Co-working office spaces are booming, and they're filled with interesting freelancers. The problem? They hardly talk to one another. A Dutch entrepreneur sees an enormous opportunity.

The sparse and relatively empty interior working space of Betahaus Berlin
Image: picture alliance/dpa

For freelancers in the digital age, co-working spaces are the new budget offices. They combine the quiet of a library with the social atmosphere of a cafe. They attract talented people - programmers, writers, artists - who often sit shoulder-to-shoulder without an idea of what their neighbors actually do.

Co-working spaces are growing apace: 60 percent of existing co-working space owners plan to expand operations this year. In the US, the world's largest market for such spaces, annual growth is even higher at 83 percent year on year.

But according to Jessica Tangelder, a co-working consultant in the Netherlands, co-workers often face social isolation in their new workplaces. Sure, they're in a room full of people. But how often do they interact with their neighbors? Tangelder found social interaction to be rather low in the spaces she studied. So she created a platform that co-working space owners can deploy in order to foster interaction among co-workers.

Hiding behind laptops

"The purpose is really to accelerate relevant encounters," Tangelder said. "Some people call it serendipity. It's done in a really short amount of time - 20 minutes - because people are always busy."

Tangelder says that all too often, people with complimentary skills sit next to each other for months but never interact. This means lost friendships and missed business opportunities.

A man works on his laptop and drinks a cupe of tea as he sits next to others in a cafe.
A wasted opportunity to network, trade tips or just make onself happier by talking to a human beingImage: picture-alliance/dpa

"What happens is, people are hiding behind their laptops," Tangelder explained. "It's not so much that they don't want to share. It's due to a threshold of overcoming their own boundaries of being vulnerable."

Tangelder's platform is moderated by a designated facilitator who's attached to the co-working space. That person's role is to publicize the event and corral co-workers into a common space. In some co-working spaces, such as the one in Utrecht where Tangelder created her program, networking time has actually been made mandatory.

Log off

Still other co-working spaces, like Berlin's Betahaus (pictured top), have begun offering free yoga as means of getting techies away from their computers and interacting with one another.

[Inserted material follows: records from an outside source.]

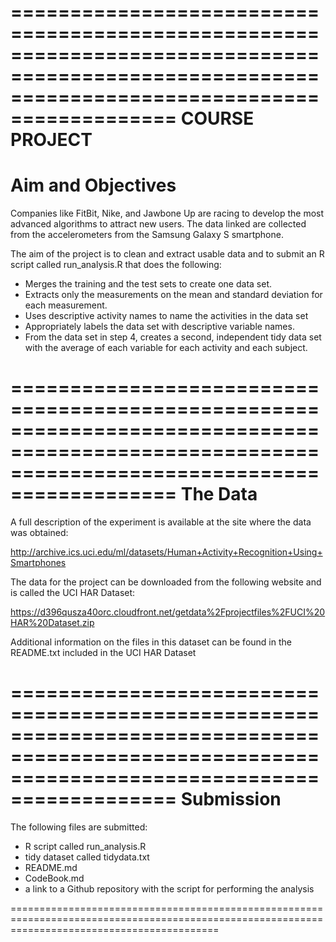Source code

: ================================================================================================================================================
COURSE PROJECT
================================================================================================================================================
Aim and Objectives
================================================================================================================================================
Companies like FitBit, Nike, and Jawbone Up are racing to develop the most advanced algorithms to attract new users. 
The data linked are collected from the accelerometers from the Samsung Galaxy S smartphone.

The aim of the project is to clean and extract usable data and to submit an R script called run_analysis.R that does the following:

* Merges the training and the test sets to create one data set.
* Extracts only the measurements on the mean and standard deviation for each measurement.
* Uses descriptive activity names to name the activities in the data set
* Appropriately labels the data set with descriptive variable names.
* From the data set in step 4, creates a second, independent tidy data set with the average of each variable for each activity and each subject.

================================================================================================================================================
The Data
================================================================================================================================================
A full description of the experiment is available at the site where the data was obtained: 

http://archive.ics.uci.edu/ml/datasets/Human+Activity+Recognition+Using+Smartphones 

The data for the project can be downloaded from the following website and is called the UCI HAR Dataset:

https://d396qusza40orc.cloudfront.net/getdata%2Fprojectfiles%2FUCI%20HAR%20Dataset.zip

Additional information on the files in this dataset can be found in the README.txt included in the UCI HAR Dataset

================================================================================================================================================
Submission 
================================================================================================================================================
The following files are submitted: 

* R script called run_analysis.R
* tidy dataset called tidydata.txt
* README.md
* CodeBook.md
* a link to a Github repository with the script for performing the analysis
	
================================================================================================================================================

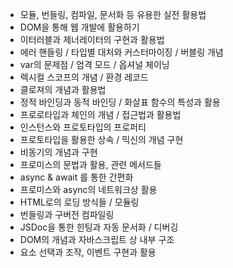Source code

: - 모듈, 번들링, 컴파일, 문서화 등 유용한 실전 활용법
- DOM을 통해 웹 개발에 활용하기
- 이터러블과 제너레이터의 구현과 활용법
- 에러 핸들링 / 타입별 대처와 커스터마이징 / 버블링 개념
- var의 문제점 / 엄격 모드 / 옵셔널 체이닝
- 렉시컬 스코프의 개념 / 환경 레코드
- 클로져의 개념과 활용법
- 정적 바인딩과 동적 바인딩 / 화살표 함수의 특성과 활용
- 프로로타입과 체인의 개념 / 접근법과 활용법
- 인스턴스와 프로토타입의 프로퍼티
- 프로토타입을 활용한 상속 / 믹신의 개념 구현
- 비동기의 개념과 구현
- 프로미스의 문법과 활용, 관련 메서드들
- async & await 를 통한 간편화
- 프로미스와 async의 네트워크상 활용
- HTML로의 로딩 방식들 / 모듈링
- 번들링과 구버전 컴파일링
- JSDoc을 통한 힌팅과 자동 문서화 / 디버깅
- DOM의 개념과 자바스크립트 상 내부 구조
- 요소 선택과 조작, 이벤트 구현과 활용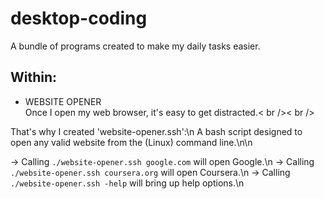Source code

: # desktop-coding

A bundle of programs created to make my daily tasks easier.


## Within:

* WEBSITE OPENER\
Once I open my web browser, it's easy to get distracted.< br />< br />

That's why I created 'website-opener.ssh':\n
A bash script designed to open any valid website from the (Linux) command line.\n\n

-> Calling `./website-opener.ssh google.com` will open Google.\n
-> Calling `./website-opener.ssh coursera.org` will open Coursera.\n
-> Calling `./website-opener.ssh -help` will bring up help options.\n
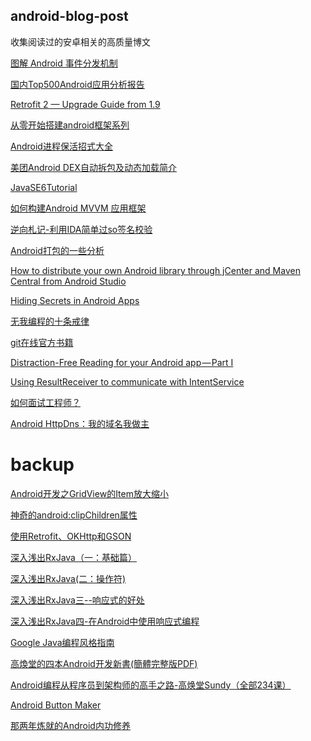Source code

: ## android-blog-post
收集阅读过的安卓相关的高质量博文


[图解 Android 事件分发机制](http://www.jianshu.com/p/e99b5e8bd67b)

[国内Top500Android应用分析报告](https://mp.weixin.qq.com/s?__biz=MzA5OTMxMjQzMw==&mid=2648112527&idx=1&sn=b23c1b5f3e32e343ad96d705bd4d63ff&scene=1&srcid=0711SVtLTxYXurfDvMqW2LJi&key=77421cf58af4a6539e507304f3ba7258db54cc7d09d0da0d4d384e54aa5536776c95d86cfb4e18a26e41586ef17e83bd&ascene=0&uin=Mjc3OTU3Nzk1&devicetype=iMac+MacBookPro10%2C1+OSX+OSX+10.10.5+build%2814F1808%29&version=11020201&pass_ticket=ITDgY8jmrXUfwFXFF5dIXjjUGT%2Bjosrkf8JctrkEiM3n%2F5PmuQjtbzHuMvPqa8Qq)

[Retrofit 2 — Upgrade Guide from 1.9](https://futurestud.io/tutorials/retrofit-2-upgrade-guide-from-1-9)

[从零开始搭建android框架系列](http://www.jianshu.com/nb/3767449)

[Android进程保活招式大全](http://dev.qq.com/topic/57ac4a0ea374c75371c08ce8)

[美团Android DEX自动拆包及动态加载简介](http://tech.meituan.com/mt-android-auto-split-dex.html)

[JavaSE6Tutorial](https://github.com/JustinSDK/JavaSE6Tutorial/blob/master/docs/CH16.md)

[如何构建Android MVVM 应用框架](https://zhuanlan.zhihu.com/p/23772285?from=groupmessage)

[逆向札记-利用IDA简单过so签名校验](逆向札记-利用IDA简单过so签名校验)

[Android打包的一些分析](http://www.jianshu.com/p/63d733c7496d)

[How to distribute your own Android library through jCenter and Maven Central from Android Studio](https://inthecheesefactory.com/blog/how-to-upload-library-to-jcenter-maven-central-as-dependency/en)

[Hiding Secrets in Android Apps](https://rammic.github.io/2015/07/28/hiding-secrets-in-android-apps/)

[无我编程的十条戒律](http://www.infoq.com/cn/news/2017/06/10-Commandments-without-program)

[git在线官方书籍](https://git-scm.com/book/zh/v2/起步-关于版本控制)

[Distraction-Free Reading for your Android app — Part I](https://medium.com/@kiwiandroiddev/distraction-free-reading-for-your-android-app-part-i-242f77466175)

[Using ResultReceiver to communicate with IntentService](https://proandroiddev.com/intentservice-and-resultreceiver-70de71e5e40a)

[如何面试工程师？](http://www.infoq.com/cn/articles/how-to-interview-engineers)

[Android HttpDns：我的域名我做主](http://www.jianshu.com/p/ab52b400b36d)

# backup

[Android开发之GridView的Item放大缩小](http://blog.csdn.net/gaosunqiong/article/details/39371401)

[神奇的android:clipChildren属性](http://www.cnblogs.com/over140/p/3508335.html)

[使用Retrofit、OKHttp和GSON](http://blog.jobbole.com/65170/)

[深入浅出RxJava（一：基础篇）](http://blog.csdn.net/lzyzsd/article/details/41833541)

[深入浅出RxJava(二：操作符)](http://blog.csdn.net/lzyzsd/article/details/44094895)

[深入浅出RxJava三--响应式的好处](http://blog.csdn.net/lzyzsd/article/details/44891933)

[深入浅出RxJava四-在Android中使用响应式编程](http://blog.csdn.net/lzyzsd/article/details/45033611)

[Google Java编程风格指南](http://www.hawstein.com/posts/google-java-style.html)

[高煥堂的四本Android开发新書(簡體完整版PDF)](http://www.apkbus.com/forum.php?mod=viewthread&tid=56810)

[Android编程从程序员到架构师的高手之路-高焕堂Sundy（全部234课）](http://www.11wang.org/forum.php/thread-3884-1-1.html)

[Android Button Maker](http://angrytools.com/android/button/)

[那两年炼就的Android内功修养](http://blog.csdn.net/luoshengyang/article/details/8923485)



[]()
[]()
[]()
[]()
[]()
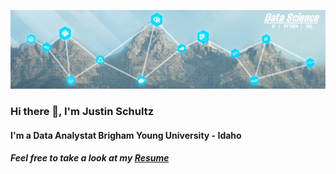 ![alt text](https://github.com/Juschultz33/Juschultz33/blob/master/justin%20is%20cool.png)

### Hi there 👋, I'm Justin Schultz
#### I'm a Data Analystat Brigham Young University - Idaho
##### Feel free to take a look at my [Resume](https://github.com/Juschultz33/Juschultz33/blob/master/Resume%208%207%202022.pdf)
<!--
**Juschultz33/Juschultz33** is a ✨ _special_ ✨ repository because its `README.md` (this file) appears on your GitHub profile.

Here are some ideas to get you started:

- 🔭 I’m currently working on ...
- 🌱 I’m currently learning ...
- 👯 I’m looking to collaborate on ...
- 🤔 I’m looking for help with ...
- 💬 Ask me about ...
- 📫 How to reach me: ...
- 😄 Pronouns: ...
- ⚡ Fun fact: ...
-->

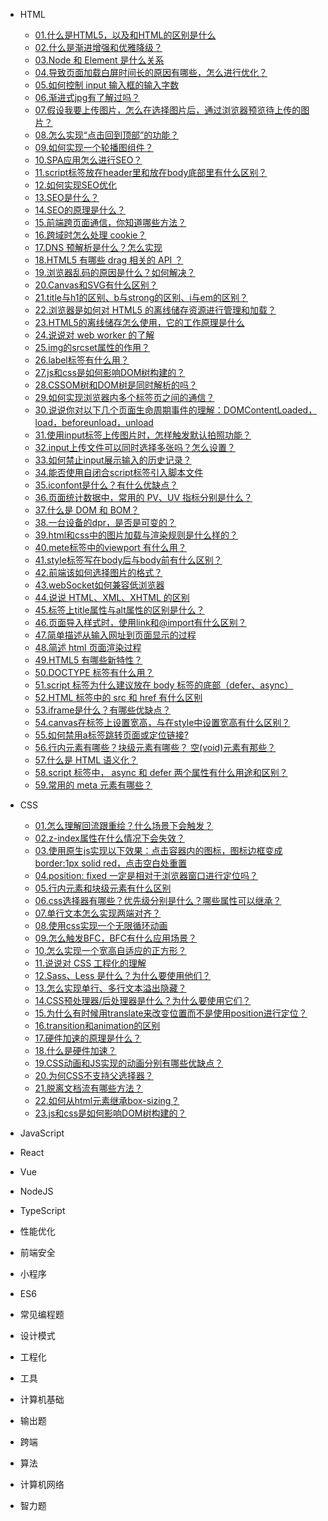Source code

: * HTML
    * [01.什么是HTML5，以及和HTML的区别是什么](md/room/HTML/01)
    * [02.什么是渐进增强和优雅降级？](md/room/HTML/02)
    * [03.Node 和 Element 是什么关系](md/room/HTML/03)
    * [04.导致页面加载白屏时间长的原因有哪些，怎么进行优化？](md/room/HTML/04)
    * [05.如何控制 input 输入框的输入字数](md/room/HTML/05)
    * [06.渐进式jpg有了解过吗？](md/room/HTML/06.md)
    * [07.假设我要上传图片，怎么在选择图片后，通过浏览器预览待上传的图片？](md/room/HTML/07)
    * [08.怎么实现“点击回到顶部”的功能？](md/room/HTML/08)
    * [09.如何实现一个轮播图组件？](md/room/HTML/09)
    * [10.SPA应用怎么进行SEO？](md/room/HTML/10)
    * [11.script标签放在header里和放在body底部里有什么区别？](md/room/HTML/11)
    * [12.如何实现SEO优化](md/room/HTML/12)
    * [13.SEO是什么？](md/room/HTML/13)
    * [14.SEO的原理是什么？](md/room/HTML/14)
    * [15.前端跨页面通信，你知道哪些方法？](md/room/HTML/15)
    * [16.跨域时怎么处理 cookie？](md/room/HTML/16)
    * [17.DNS 预解析是什么？怎么实现](md/room/HTML/17)
    * [18.HTML5 有哪些 drag 相关的 API ？](md/room/HTML/18)
    * [19.浏览器乱码的原因是什么？如何解决？](md/room/HTML/19)
    * [20.Canvas和SVG有什么区别？](md/room/HTML/20)
    * [21.title与h1的区别、b与strong的区别、i与em的区别？](md/room/HTML/21)
    * [22.浏览器是如何对 HTML5 的离线储存资源进行管理和加载？](md/room/HTML/22)
    * [23.HTML5的离线储存怎么使用，它的工作原理是什么](md/room/HTML/23)
    * [24.说说对 web worker 的了解](md/room/HTML/24)
    * [25.img的srcset属性的作⽤？](md/room/HTML/25)
    * [26.label标签有什么用？](md/room/HTML/26)
    * [27.js和css是如何影响DOM树构建的？](md/room/HTML/27)
    * [28.CSSOM树和DOM树是同时解析的吗？](md/room/HTML/28)
    * [29.如何实现浏览器内多个标签页之间的通信？](md/room/HTML/29)
    * [30.说说你对以下几个页面生命周期事件的理解：DOMContentLoaded，load，beforeunload，unload](md/room/HTML/30)
    * [31.使用input标签上传图片时，怎样触发默认拍照功能？](md/room/HTML/31)
    * [32.input上传文件可以同时选择多张吗？怎么设置？](md/room/HTML/32)
    * [33.如何禁止input展示输入的历史记录？](md/room/HTML/33)
    * [34.能否使用自闭合script标签引入脚本文件](md/room/HTML/34)
    * [35.iconfont是什么？有什么优缺点？](md/room/HTML/35)
    * [36.页面统计数据中，常用的 PV、UV 指标分别是什么？](md/room/HTML/36)
    * [37.什么是 DOM 和 BOM？](md/room/HTML/37)
    * [38.一台设备的dpr，是否是可变的？](md/room/HTML/38)
    * [39.html和css中的图片加载与渲染规则是什么样的？](md/room/HTML/39)
    * [40.mete标签中的viewport 有什么用？](md/room/HTML/40)
    * [41.style标签写在body后与body前有什么区别？](md/room/HTML/41)
    * [42.前端该如何选择图片的格式？](md/room/HTML/42)
    * [43.webSocket如何兼容低浏览器](md/room/HTML/43)
    * [44.说说 HTML、XML、XHTML 的区别](md/room/HTML/44)
    * [45.标签上title属性与alt属性的区别是什么？](md/room/HTML/45)
    * [46.页面导入样式时，使用link和@import有什么区别？](md/room/HTML/46)
    * [47.简单描述从输入网址到页面显示的过程](md/room/HTML/47)
    * [48.简述 html 页面渲染过程](md/room/HTML/48)
    * [49.HTML5 有哪些新特性？](md/room/HTML/49)
    * [50.DOCTYPE 标签有什么用？](md/room/HTML/50)
    * [51.script 标签为什么建议放在 body 标签的底部（defer、async）](md/room/HTML/51)
    * [52.HTML 标签中的 src 和 href 有什么区别](md/room/HTML/52)
    * [53.iframe是什么？有哪些优缺点？](md/room/HTML/53)
    * [54.canvas在标签上设置宽高，与在style中设置宽高有什么区别？](md/room/HTML/54)
    * [55.如何禁用a标签跳转页面或定位链接?](md/room/HTML/55)
    * [56.行内元素有哪些？块级元素有哪些？ 空(void)元素有那些？](md/room/HTML/56)
    * [57.什么是 HTML 语义化？](md/room/HTML/57)
    * [58.script 标签中， async 和 defer 两个属性有什么用途和区别？](md/room/HTML/58)
    * [59.常用的 meta 元素有哪些？](md/room/HTML/59)

* CSS
    * [01.怎么理解回流跟重绘？什么场景下会触发？](md/room/CSS/01)
    * [02.z-index属性在什么情况下会失效？](md/room/CSS/02)
    * [03.使用原生js实现以下效果：点击容器内的图标，图标边框变成border:1px solid red，点击空白处重置](md/room/CSS/03)
    * [04.position: fixed 一定是相对于浏览器窗口进行定位吗？](md/room/CSS/04)
    * [05.行内元素和块级元素有什么区别](md/room/CSS/05)
    * [06.css选择器有哪些？优先级分别是什么？哪些属性可以继承？](md/room/CSS/06)
    * [07.单行文本怎么实现两端对齐？](md/room/CSS/07)
    * [08.使用css实现一个无限循环动画](md/room/CSS/08)
    * [09.怎么触发BFC，BFC有什么应用场景？](md/room/CSS/09)
    * [10.怎么实现一个宽高自适应的正方形？](md/room/CSS/10)
    * [11.说说对 CSS 工程化的理解](md/room/CSS/11)
    * [12.Sass、Less 是什么？为什么要使用他们？](md/room/CSS/12)
    * [13.怎么实现单行、多行文本溢出隐藏？](md/room/CSS/13)
    * [14.CSS预处理器/后处理器是什么？为什么要使用它们？](md/room/CSS/14)
    * [15.为什么有时候⽤translate来改变位置⽽不是使用position进行定位？](md/room/CSS/15)
    * [16.transition和animation的区别](md/room/CSS/16)
    * [17.硬件加速的原理是什么？](md/room/CSS/17)
    * [18.什么是硬件加速？](md/room/CSS/18)
    * [19.CSS动画和JS实现的动画分别有哪些优缺点？](md/room/CSS/19)
    * [20.为何CSS不支持父选择器？](md/room/CSS/20)
    * [21.脱离文档流有哪些方法？](md/room/CSS/21)
    * [22.如何从html元素继承box-sizing？](md/room/CSS/22)
    * [23.js和css是如何影响DOM树构建的？](md/room/CSS/23)

* JavaScript

* React

* Vue

* NodeJS

* TypeScript

* 性能优化

* 前端安全

* 小程序

* ES6

* 常见编程题

* 设计模式

* 工程化

* 工具

* 计算机基础

* 输出题

* 跨端

* 算法

* 计算机网络

* 智力题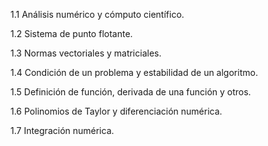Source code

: 1.1 Análisis numérico y cómputo científico.

1.2 Sistema de punto flotante.

1.3 Normas vectoriales y matriciales.

1.4 Condición de un problema y estabilidad de un algoritmo.

1.5 Definición de función, derivada de una función y otros.

1.6 Polinomios de Taylor y diferenciación numérica.

1.7 Integración numérica.
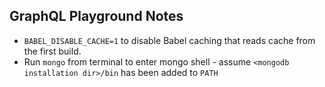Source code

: ## GraphQL Playground Notes

* `BABEL_DISABLE_CACHE=1` to disable Babel caching that reads cache from the first build.
* Run `mongo` from terminal to enter mongo shell - assume `<mongodb installation dir>/bin` has been added to `PATH`
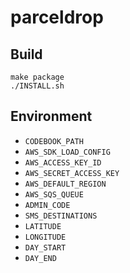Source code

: # parceldrop

## Build

	make package
	./INSTALL.sh

## Environment
* `CODEBOOK_PATH`
* `AWS_SDK_LOAD_CONFIG`
* `AWS_ACCESS_KEY_ID`
* `AWS_SECRET_ACCESS_KEY`
* `AWS_DEFAULT_REGION`
* `AWS_SQS_QUEUE`
* `ADMIN_CODE`
* `SMS_DESTINATIONS`
* `LATITUDE`
* `LONGITUDE`
* `DAY_START`
* `DAY_END`

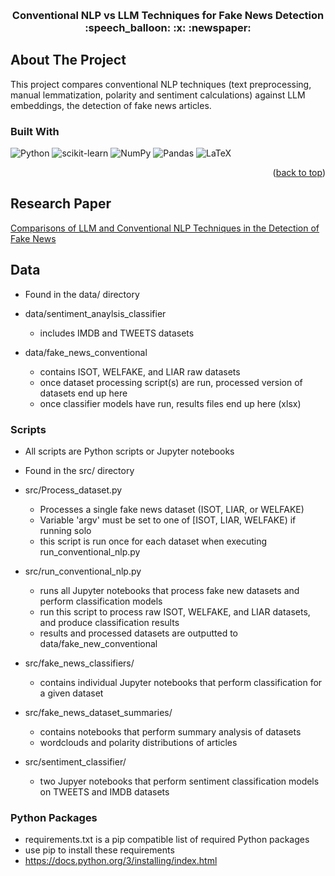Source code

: 
<a id="readme-top"></a>





<br />
<div align="center">
  <a href="https://github.com/desobob11/SDLDoom">
  </a>

  <h3 align="center">Conventional NLP vs LLM Techniques for Fake News Detection :speech_balloon: :x: :newspaper:</h3>

</div>





## About The Project

This project compares conventional NLP techniques (text preprocessing, manual lemmatization, polarity and sentiment calculations) against LLM embeddings, the detection of fake news articles.

### Built With

![Python](https://img.shields.io/badge/python-3670A0?style=for-the-badge&logo=python&logoColor=ffdd54)
![scikit-learn](https://img.shields.io/badge/scikit--learn-%23F7931E.svg?style=for-the-badge&logo=scikit-learn&logoColor=white)
![NumPy](https://img.shields.io/badge/numpy-%23013243.svg?style=for-the-badge&logo=numpy&logoColor=white)
 	![Pandas](https://img.shields.io/badge/pandas-%23150458.svg?style=for-the-badge&logo=pandas&logoColor=white)
  ![LaTeX](https://img.shields.io/badge/latex-%23008080.svg?style=for-the-badge&logo=latex&logoColor=white)

<p align="right">(<a href="#readme-top">back to top</a>)</p>

## Research Paper
[Comparisons of LLM and Conventional NLP Techniques in the
Detection of Fake News](./Comparisons%20of%20LLM%20and%20Conventional%20NLP%20Techniques%20Fake%20News%20Detection.pdf)


## Data

* Found in the data/ directory

* data/sentiment_anaylsis_classifier
	* includes IMDB and TWEETS datasets

* data/fake_news_conventional
	* contains ISOT, WELFAKE, and LIAR raw datasets
	* once dataset processing script(s) are run, processed version of datasets end up here
	* once classifier models have run, results files end up here (xlsx)


### Scripts

* All scripts are Python scripts or Jupyter notebooks
* Found in the src/ directory

* src/Process_dataset.py
	* Processes a single fake news dataset (ISOT, LIAR, or WELFAKE)
	* Variable 'argv' must be set to one of [ISOT, LIAR, WELFAKE) if running solo
	* this script is run once for each dataset when executing run_conventional_nlp.py

* src/run_conventional_nlp.py
	* runs all Jupyter notebooks that process fake new datasets and perform classification models
	* run this script to process raw ISOT, WELFAKE, and LIAR datasets, and produce classification results
	* results and processed datasets are outputted to data/fake_new_conventional

* src/fake_news_classifiers/
	* contains individual Jupyter notebooks that perform classification for a given dataset

* src/fake_news_dataset_summaries/
	* contains notebooks that perform summary analysis of datasets
	* wordclouds and polarity distributions of articles

* src/sentiment_classifier/
	* two Jupyer notebooks that perform sentiment classification models on TWEETS and IMDB datasets

### Python Packages

* requirements.txt is a pip compatible list of required Python packages
* use pip to install these requirements
*	https://docs.python.org/3/installing/index.html

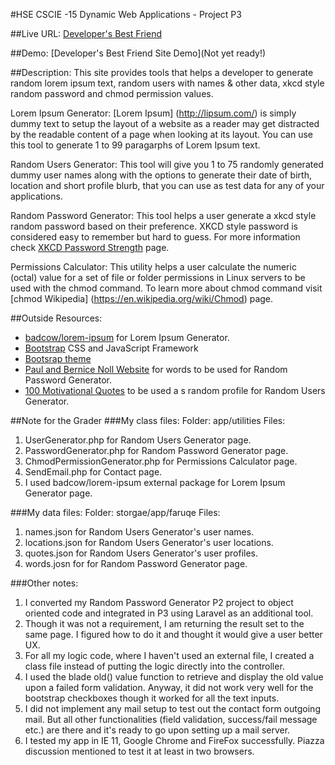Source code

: #HSE CSCIE -15 Dynamic Web Applications - Project P3

##Live URL:
[Developer's Best Friend](http://p3.guddi.ca)

##Demo:
[Developer's Best Friend Site Demo](Not yet ready!)

##Description:
This site provides tools that helps a developer to generate random lorem ipsum text, random users with names & other data, xkcd style random password and chmod permission values.

Lorem Ipsum Generator:
[Lorem Ipsum] (http://lipsum.com/) is simply dummy text to setup the layout of a website as a reader may get distracted by the readable content of a page when looking at its layout. You can use this tool to generate 1 to 99 paragarphs of Lorem Ipsum text.

Random Users Generator:
This tool will give you 1 to 75 randomly generated dummy user names along with the options to generate their date of birth, location and short profile blurb, that you can use as test data for any of your applications.

Random Password Generator:
This tool helps a user generate a xkcd style random password based on their preference. XKCD style password is considered easy to remember but hard to guess. For more information check [XKCD Password Strength](http://xkcd.com/936/) page.

Permissions Calculator:
This utility helps a user calculate the numeric (octal) value for a set of file or folder permissions in Linux servers to be used with the chmod command. To learn more about chmod command visit [chmod Wikipedia] (https://en.wikipedia.org/wiki/Chmod) page.


##Outside Resources:
* [badcow/lorem-ipsum](https://packagist.org/packages/badcow/lorem-ipsum) for Lorem Ipsum Generator.
* [Bootstrap](http://getbootstrap.com/) CSS and JavaScript Framework
* [Bootsrap theme](https://www.bootstrapcdn.com/bootswatch/)
* [Paul and Bernice Noll Website](http://www.paulnoll.com) for words to be used for Random Password Generator.
* [100 Motivational Quotes](http://www.huffingtonpost.com/lolly-daskal-/100-motivational-quotes-t_b_4505356.html) to be used a s random profile for Random Users Generator.

##Note for the Grader
###My class files:
Folder: app/utilities
Files:
1. UserGenerator.php for Random Users Generator page.
2. PasswordGenerator.php for Random Password Generator page.
3. ChmodPermissionGenerator.php for Permissions Calculator page.
4. SendEmail.php for Contact page.
5. I used badcow/lorem-ipsum external package for Lorem Ipsum Generator page.

###My data files:
Folder: storgae/app/faruqe
Files:
1. names.json for Random Users Generator's user names.
2. locations.json for Random Users Generator's user locations.
3. quotes.json for Random Users Generator's user profiles.
4. words.josn for for Random Password Generator page.

###Other notes:
1. I converted my Random Password Generator P2 project to object oriented code and integrated in P3 using Laravel as an additional tool.
2. Though it was not a requirement, I am returning the result set to the same page. I figured how to do it and thought it would give a user better UX.
3. For all my logic code, where I haven't used an external file, I created a class file instead of putting the logic directly into the controller.
4. I used the blade old() value function to retrieve and display the old value upon a failed form validation. Anyway, it did not work very well for the bootstrap checkboxes though it worked for all the text inputs.
5. I did not implement any mail setup to test out the contact form outgoing mail. But all other functionalities (field validation, success/fail message etc.) are there and it's ready to go upon setting up a mail server.
6. I tested my app in IE 11, Google Chrome and FireFox successfully. Piazza discussion mentioned to test it at least in two browsers.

Maike Pulver, the Betahaus' yoga instructor, says she finds that co-workers at her space have to relearn the art of switching off electronic devices and focusing on the self.

"People are ‘thinking' themselves out of their bodies," Pulver said. "They're dealing with problems in India, and are Skyping with people in New Zealand, and can be all over just be all over the place, without really feeling the body."

Her free classes are also a networking opportunity for people at the Betahaus. Usually, after people have met at her yoga class, they begin to take coffee breaks together and perhaps even collaborate on projects.

"My aim is to help people become aware of who's working around them," Pulver said. "I want people to say hi in the hallway and be connected in an offline-way."

Tangelder agrees.

"These kinds of networking events at co-working spaces are a way of sharing social capital," Tangelder said. "This is what Pixar and Google do. These are really creative sessions that help you to get out of your comfort zone."

Tangelder says she wants to bring her networking platform to large co-working players like Regus. She also hopes to create a system to rank the world's best co-working spaces by their potential for serendipity - which she says will help co-working spaces and co-working brands set themselves apart as the market continues to grow.